**WHAT YOU HAVE TO DO**
What is needed here is every line of the records that includes "code".

**Collected data entries**

-.-.-

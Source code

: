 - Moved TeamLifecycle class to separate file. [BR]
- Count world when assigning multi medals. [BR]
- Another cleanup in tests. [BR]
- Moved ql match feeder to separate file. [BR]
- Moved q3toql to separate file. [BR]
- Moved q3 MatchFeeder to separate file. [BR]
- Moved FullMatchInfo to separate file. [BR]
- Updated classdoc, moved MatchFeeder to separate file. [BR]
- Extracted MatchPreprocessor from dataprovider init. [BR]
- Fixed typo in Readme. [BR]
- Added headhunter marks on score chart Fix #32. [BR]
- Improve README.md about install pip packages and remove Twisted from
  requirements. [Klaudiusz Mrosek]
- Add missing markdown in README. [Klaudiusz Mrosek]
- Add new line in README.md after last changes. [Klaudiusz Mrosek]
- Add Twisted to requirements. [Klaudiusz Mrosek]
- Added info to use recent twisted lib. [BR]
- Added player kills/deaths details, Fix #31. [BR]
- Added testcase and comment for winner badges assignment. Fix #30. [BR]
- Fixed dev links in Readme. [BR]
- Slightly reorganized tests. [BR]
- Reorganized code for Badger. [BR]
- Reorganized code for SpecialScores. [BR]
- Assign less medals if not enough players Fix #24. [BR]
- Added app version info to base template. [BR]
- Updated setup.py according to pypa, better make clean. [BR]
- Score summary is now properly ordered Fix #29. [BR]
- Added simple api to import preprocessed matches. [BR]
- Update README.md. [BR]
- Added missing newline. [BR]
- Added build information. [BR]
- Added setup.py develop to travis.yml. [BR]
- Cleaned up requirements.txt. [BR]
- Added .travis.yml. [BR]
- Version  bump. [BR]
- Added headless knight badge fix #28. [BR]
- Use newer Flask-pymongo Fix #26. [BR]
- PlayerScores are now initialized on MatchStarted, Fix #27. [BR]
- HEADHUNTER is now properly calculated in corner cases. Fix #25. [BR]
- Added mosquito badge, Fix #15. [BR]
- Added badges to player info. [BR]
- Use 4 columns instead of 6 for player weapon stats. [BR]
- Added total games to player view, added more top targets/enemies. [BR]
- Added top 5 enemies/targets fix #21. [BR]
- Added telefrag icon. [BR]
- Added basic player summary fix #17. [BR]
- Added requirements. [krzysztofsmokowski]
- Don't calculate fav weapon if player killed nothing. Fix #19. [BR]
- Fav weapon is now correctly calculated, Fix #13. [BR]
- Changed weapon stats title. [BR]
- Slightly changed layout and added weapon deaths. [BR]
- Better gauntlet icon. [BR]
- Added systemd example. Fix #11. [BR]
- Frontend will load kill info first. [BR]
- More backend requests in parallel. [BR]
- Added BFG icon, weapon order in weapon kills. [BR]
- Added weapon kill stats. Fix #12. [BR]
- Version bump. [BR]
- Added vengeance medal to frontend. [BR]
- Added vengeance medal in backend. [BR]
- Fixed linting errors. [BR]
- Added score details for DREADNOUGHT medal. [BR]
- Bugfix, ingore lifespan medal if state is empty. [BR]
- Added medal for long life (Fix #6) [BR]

-.-.-

**RESULT FOR THIS EXERCISE**
Source code
- Reorganized code for Badger. [BR]
- Reorganized code for SpecialScores. [BR]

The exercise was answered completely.